EXERCISE DESCRIPTION
Search the records for the string "gint", then copy each line where it appears.

INPUT DATA
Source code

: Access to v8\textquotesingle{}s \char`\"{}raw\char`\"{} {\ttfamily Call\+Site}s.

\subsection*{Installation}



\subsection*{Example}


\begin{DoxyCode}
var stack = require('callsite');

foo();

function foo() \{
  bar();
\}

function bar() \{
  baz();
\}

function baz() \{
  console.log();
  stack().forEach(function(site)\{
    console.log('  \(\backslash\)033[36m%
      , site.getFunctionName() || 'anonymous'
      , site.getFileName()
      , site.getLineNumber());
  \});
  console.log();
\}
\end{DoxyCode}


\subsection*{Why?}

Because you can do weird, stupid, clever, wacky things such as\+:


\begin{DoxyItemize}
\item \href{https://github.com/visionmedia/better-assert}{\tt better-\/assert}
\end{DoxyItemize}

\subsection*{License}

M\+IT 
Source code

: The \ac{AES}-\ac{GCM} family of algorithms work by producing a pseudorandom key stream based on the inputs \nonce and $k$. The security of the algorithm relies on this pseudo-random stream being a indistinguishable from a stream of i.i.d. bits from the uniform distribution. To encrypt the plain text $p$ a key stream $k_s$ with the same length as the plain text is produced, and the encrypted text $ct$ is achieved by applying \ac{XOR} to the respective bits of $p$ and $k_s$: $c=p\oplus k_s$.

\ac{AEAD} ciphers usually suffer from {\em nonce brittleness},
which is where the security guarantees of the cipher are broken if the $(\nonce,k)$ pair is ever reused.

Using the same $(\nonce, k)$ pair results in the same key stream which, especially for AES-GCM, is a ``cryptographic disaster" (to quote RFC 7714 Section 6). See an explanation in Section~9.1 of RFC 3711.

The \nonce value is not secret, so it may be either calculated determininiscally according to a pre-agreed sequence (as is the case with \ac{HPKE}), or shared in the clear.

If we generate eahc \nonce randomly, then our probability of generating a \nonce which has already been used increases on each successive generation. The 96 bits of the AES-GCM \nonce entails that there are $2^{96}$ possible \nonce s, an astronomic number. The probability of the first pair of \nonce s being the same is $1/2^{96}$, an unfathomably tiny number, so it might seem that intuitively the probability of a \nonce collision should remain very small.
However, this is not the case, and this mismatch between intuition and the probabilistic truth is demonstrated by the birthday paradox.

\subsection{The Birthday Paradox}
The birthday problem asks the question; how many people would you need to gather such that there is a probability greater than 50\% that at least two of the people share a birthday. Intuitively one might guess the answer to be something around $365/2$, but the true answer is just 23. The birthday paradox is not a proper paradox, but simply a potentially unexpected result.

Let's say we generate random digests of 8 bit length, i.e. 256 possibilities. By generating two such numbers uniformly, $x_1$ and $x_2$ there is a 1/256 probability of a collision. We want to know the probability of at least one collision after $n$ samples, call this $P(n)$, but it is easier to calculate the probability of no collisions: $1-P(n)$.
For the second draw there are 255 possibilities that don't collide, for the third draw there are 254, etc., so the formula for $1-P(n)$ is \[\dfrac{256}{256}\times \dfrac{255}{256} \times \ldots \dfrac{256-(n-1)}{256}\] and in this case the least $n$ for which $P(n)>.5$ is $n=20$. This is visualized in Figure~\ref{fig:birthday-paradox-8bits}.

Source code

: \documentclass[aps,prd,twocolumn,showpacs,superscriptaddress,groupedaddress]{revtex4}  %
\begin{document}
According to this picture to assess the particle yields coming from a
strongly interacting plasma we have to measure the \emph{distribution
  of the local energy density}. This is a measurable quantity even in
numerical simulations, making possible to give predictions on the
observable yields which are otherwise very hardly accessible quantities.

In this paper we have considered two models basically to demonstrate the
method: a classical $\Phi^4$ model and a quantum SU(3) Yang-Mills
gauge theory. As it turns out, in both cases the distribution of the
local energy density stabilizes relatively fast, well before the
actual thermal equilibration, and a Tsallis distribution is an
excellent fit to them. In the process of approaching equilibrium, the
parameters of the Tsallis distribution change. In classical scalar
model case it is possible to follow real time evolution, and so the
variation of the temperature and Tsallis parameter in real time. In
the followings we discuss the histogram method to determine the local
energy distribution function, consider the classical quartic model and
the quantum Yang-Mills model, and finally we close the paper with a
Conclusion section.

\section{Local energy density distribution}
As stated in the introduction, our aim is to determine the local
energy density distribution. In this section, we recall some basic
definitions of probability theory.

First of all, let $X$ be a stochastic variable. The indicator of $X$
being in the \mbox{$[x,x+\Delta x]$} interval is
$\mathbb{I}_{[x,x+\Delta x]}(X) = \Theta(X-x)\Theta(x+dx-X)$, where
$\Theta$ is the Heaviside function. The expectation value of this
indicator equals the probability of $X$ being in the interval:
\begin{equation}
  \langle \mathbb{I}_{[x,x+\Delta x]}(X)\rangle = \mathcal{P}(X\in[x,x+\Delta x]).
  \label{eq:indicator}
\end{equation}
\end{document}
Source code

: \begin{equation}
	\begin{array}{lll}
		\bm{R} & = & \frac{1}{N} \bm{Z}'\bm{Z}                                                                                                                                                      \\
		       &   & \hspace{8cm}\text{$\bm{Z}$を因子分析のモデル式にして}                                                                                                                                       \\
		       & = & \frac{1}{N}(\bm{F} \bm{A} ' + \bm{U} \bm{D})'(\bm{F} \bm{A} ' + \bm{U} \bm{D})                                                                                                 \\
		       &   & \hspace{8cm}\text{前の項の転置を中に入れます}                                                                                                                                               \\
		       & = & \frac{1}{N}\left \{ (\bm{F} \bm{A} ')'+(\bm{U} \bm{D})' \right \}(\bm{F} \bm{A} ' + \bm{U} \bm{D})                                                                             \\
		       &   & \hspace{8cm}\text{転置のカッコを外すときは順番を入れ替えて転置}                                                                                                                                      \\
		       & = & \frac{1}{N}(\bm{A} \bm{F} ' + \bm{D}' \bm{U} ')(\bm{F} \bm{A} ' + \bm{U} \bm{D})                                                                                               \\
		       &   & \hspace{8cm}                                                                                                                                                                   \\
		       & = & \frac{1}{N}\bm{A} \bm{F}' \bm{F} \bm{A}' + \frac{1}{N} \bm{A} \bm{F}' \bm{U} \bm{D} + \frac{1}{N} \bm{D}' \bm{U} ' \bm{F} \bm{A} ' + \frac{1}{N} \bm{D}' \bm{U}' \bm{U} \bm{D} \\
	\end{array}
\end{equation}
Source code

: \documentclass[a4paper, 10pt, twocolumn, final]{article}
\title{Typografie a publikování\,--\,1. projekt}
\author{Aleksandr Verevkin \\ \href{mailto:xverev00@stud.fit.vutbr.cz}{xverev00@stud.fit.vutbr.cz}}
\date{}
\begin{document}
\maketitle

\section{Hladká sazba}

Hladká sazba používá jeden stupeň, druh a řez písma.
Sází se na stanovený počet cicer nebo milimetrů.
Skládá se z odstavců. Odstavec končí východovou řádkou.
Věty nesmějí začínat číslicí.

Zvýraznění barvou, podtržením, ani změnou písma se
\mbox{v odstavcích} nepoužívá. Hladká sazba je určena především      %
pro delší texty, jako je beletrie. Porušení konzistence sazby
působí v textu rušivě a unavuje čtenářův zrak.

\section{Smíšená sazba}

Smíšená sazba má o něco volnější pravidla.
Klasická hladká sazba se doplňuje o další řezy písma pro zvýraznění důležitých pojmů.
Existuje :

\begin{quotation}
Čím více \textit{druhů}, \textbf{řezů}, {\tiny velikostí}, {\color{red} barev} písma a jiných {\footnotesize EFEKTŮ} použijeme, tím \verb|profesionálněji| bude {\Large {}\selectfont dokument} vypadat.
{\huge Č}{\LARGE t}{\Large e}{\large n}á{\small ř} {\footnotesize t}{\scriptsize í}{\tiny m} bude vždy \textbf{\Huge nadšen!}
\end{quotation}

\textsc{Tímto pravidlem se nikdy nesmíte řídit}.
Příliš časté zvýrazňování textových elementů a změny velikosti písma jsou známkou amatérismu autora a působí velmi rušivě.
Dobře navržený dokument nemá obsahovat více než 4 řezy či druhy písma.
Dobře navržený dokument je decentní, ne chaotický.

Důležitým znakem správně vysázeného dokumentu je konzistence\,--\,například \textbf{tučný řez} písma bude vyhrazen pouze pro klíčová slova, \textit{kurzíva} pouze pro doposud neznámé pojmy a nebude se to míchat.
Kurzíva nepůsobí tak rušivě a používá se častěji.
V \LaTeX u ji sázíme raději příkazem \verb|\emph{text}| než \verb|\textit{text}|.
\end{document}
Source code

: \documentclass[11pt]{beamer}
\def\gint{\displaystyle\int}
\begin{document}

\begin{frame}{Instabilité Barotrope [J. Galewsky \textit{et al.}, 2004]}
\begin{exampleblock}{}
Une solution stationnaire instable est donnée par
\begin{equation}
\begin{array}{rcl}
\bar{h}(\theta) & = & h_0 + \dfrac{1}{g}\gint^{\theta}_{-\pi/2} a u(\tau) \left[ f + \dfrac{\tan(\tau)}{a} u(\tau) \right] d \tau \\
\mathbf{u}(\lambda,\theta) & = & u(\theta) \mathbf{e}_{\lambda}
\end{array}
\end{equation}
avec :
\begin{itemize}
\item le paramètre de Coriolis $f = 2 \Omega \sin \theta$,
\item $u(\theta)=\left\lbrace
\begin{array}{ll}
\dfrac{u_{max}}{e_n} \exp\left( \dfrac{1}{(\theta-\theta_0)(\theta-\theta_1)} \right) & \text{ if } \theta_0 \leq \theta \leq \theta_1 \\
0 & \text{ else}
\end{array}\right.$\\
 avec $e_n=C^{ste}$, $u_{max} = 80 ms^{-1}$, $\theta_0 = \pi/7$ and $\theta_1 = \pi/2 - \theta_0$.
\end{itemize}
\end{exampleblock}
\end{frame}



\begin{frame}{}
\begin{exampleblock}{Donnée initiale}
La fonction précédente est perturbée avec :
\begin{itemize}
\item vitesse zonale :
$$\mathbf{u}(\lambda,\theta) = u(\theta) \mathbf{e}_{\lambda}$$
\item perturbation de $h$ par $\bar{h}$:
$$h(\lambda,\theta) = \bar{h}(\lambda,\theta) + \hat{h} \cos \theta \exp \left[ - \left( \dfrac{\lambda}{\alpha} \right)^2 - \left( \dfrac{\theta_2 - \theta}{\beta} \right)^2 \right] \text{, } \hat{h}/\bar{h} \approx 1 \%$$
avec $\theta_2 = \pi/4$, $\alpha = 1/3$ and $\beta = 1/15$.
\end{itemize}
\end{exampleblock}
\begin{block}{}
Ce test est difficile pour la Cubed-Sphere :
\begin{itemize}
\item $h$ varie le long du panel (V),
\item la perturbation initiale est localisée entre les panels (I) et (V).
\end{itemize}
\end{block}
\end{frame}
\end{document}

OUTPUT FOR THIS TASK
\def\gint{\displaystyle\int}
\bar{h}(\theta) & = & h_0 + \dfrac{1}{g}\gint^{\theta}_{-\pi/2} a u(\tau) \left[ f + \dfrac{\tan(\tau)}{a} u(\tau) \right] d \tau \\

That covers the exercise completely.